E.A.: The Horn of Africa has always been a crossroads between Africa and the Middle East, but also between South and North. The European colonial powers and then the superpowers have always tried to dominate the region and promote neo-colonial states that they are to serve them, arouse ethnic conflicts, marginalizing peoples, plunder territories. In 50-60 years of the post-colonial period this part of Africa has been the scene of uninterrupted conflicts, of vicious cycles of wars, resulting in a frightening impoverishment of populations. It is one of the most strategically important areas of the world connecting the Red Sea, the Bab el Mandeb, the Indian Ocean, the Arabian-Persian Gulf. The interest of the great powers, especially those imperialist ones, focuses on this area in light of a global domination strategy that assumed control over all the crucial roads. Not to mention that all of Africa is currently under attack. The large predators can not resist controlling Africa that owns about 50% of the world’s natural resources, and much of its biodiversity.

F.G.: How can the peoples of the region respond to such a fate, at such a high concentration of interests with its military and economic potential?

E.A.: The peoples of the region have struggled against this domination with their national liberation movements. The Eritrean liberation struggle was one of the most successful of these. Elsewhere, in the Ogaden, in the region of Oromo in Ethiopia, there have been and still remain strong movements of national struggle. All around our region there was a long period in which people have organized and led the national liberation struggle against colonial rule. The success was not always as hoped, but resistance, in one form or another, has been ongoing for the past 60 years. It’s just that the media is not allowed to report it.

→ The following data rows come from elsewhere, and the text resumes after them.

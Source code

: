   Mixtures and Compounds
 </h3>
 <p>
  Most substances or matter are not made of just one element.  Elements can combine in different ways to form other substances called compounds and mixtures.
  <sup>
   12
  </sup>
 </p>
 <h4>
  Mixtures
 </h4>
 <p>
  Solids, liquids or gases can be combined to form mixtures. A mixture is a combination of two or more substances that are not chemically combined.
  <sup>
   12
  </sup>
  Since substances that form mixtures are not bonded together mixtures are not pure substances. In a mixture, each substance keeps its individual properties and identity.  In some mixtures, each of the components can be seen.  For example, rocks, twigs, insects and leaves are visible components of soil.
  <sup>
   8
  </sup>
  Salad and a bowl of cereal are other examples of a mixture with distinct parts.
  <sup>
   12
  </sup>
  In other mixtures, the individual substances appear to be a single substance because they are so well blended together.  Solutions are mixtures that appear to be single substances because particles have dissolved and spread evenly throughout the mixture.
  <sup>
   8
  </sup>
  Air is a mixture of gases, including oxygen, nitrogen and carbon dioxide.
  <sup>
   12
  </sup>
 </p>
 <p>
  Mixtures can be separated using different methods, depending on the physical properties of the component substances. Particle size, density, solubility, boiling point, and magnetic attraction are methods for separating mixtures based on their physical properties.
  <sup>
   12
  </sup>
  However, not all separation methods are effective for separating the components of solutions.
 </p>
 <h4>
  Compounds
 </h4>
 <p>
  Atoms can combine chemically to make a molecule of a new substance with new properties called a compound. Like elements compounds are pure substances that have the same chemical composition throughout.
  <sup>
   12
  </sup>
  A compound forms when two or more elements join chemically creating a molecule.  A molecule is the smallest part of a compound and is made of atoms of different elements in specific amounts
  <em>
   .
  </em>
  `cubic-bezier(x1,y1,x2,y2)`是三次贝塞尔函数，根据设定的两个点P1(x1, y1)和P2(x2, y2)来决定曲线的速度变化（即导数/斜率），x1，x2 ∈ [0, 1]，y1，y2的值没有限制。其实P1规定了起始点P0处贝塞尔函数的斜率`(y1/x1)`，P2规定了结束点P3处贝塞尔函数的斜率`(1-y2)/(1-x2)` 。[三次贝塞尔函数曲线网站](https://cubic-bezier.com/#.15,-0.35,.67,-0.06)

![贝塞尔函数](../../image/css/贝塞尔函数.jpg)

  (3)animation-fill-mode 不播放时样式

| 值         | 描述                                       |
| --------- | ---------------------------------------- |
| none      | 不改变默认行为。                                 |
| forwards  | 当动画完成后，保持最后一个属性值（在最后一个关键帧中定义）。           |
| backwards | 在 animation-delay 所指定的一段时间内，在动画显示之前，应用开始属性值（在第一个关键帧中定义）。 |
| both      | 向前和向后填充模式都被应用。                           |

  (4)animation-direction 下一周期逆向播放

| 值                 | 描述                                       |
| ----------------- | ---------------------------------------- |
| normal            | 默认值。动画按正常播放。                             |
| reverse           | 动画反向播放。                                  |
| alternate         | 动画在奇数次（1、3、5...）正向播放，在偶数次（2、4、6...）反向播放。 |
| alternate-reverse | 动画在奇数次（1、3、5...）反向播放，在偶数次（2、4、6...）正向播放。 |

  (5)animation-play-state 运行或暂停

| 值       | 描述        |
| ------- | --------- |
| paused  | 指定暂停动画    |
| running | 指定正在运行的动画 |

F.G.: How would you rate the situation in Somalia, by the overthrow of the pro-American despot, Siad Barre, in 1991, dragging between aggression and internal conflicts. TheUS accuses Eritrea of supporting the guerrillas of the Islamic forces against the government installed by the West.

E.A.: Unfortunately, Somalia is a classic example of interventionism. After the fall of Siad Barre, Somalia has never been allowed to reconstitute itself as a unified sovereign state. They have promoted internal conflicts and foreign interventions, the most recent of which was yet another invasion by Ethiopia, the client state of the USA. It is a textbook case. During the last quarter of a century, Somalia was not allowed, by the imperialist powers and their surrogates in the region to live in peace. The charge against Eritrea is totally baseless. It is to cover up for the colonial interventions as well other powers’ destabilization.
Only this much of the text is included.